Study Outlines Scary Possibility for People Immune to ‘Contagious Yawning’

"Contagious yawning in our species is a function of empathy."

When someone around you yawns, do find yourself struggling to stifle one yourself?

Previous research found that you're more likely to experience the effects of a contagious yawn if you have a closer relationship with that person, but a new study looked into another possibility for why some people might not experience contagious yawns at all.

Researchers from Baylor University published a study in the November 2015 issue of the journal Personality and Individual Differences that suggests people who don't feel the urge to yawn as a reaction after seeing someone else do it could be more likely to have "psychopathic traits."
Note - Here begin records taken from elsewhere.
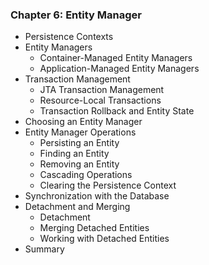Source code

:### Chapter 6: Entity Manager

* Persistence Contexts
* Entity Managers
   * Container-Managed Entity Managers
   * Application-Managed Entity Managers
* Transaction Management
   * JTA Transaction Management
   * Resource-Local Transactions
   * Transaction Rollback and Entity State
* Choosing an Entity Manager
* Entity Manager Operations
   * Persisting an Entity
   * Finding an Entity
   * Removing an Entity
   * Cascading Operations
   * Clearing the Persistence Context
* Synchronization with the Database
* Detachment and Merging
   * Detachment
   * Merging Detached Entities
   * Working with Detached Entities
* Summary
Study author Brian Rundle with Baylor told the International Business Times that while the study's findings are interesting, "it doesn't mean that if you're not affected by a contagious yawn there's something wrong with you."

Photo credit: Shutterstock

"Psychopathy is characterized by a general antisocial lifestyle with behaviors including being selfish, manipulative, impulsive, fearless, callous, possibly domineering, and particularly lacking in empathy," the study authors wrote in the abstract.

With contagious yawning known to be linked to empathy, the researchers exposed 135 students, who also completed the Psychopathic Personality Inventory-Revised, to a test that would typically result in a yawn.

"We found that scores on the PPI-R subscale [cold-heartedness] significantly predicted a reduced chance of yawning," the study authors wrote.

The researchers also conducted a startle reflex experiment on the male participants in the study. People considered psychopaths have been found less likely to respond to this startle reflex, they wrote.

For this part of the experiment, the researchers found "emotion-related startle amplitudes were predictive of frequency of contagious yawning." 

The study authors acknowledged that though their data is "pilot in nature," they can at least predict that "startle potentiation to negative stimuli may predict one's susceptibility to contagious yawning."

"In line with theories presented on yawning and startle, it is reasonable to expect that low startle potentiation is related to yawning susceptibility as affect is highly considered in both realms of research," the authors continued.

They also wrote that their findings "fit well into the evolutionary model that contagious yawning in our species is a function of empathy, as we have shown that those who are characteristically lacking in empathy are less susceptible to a contagious yawn."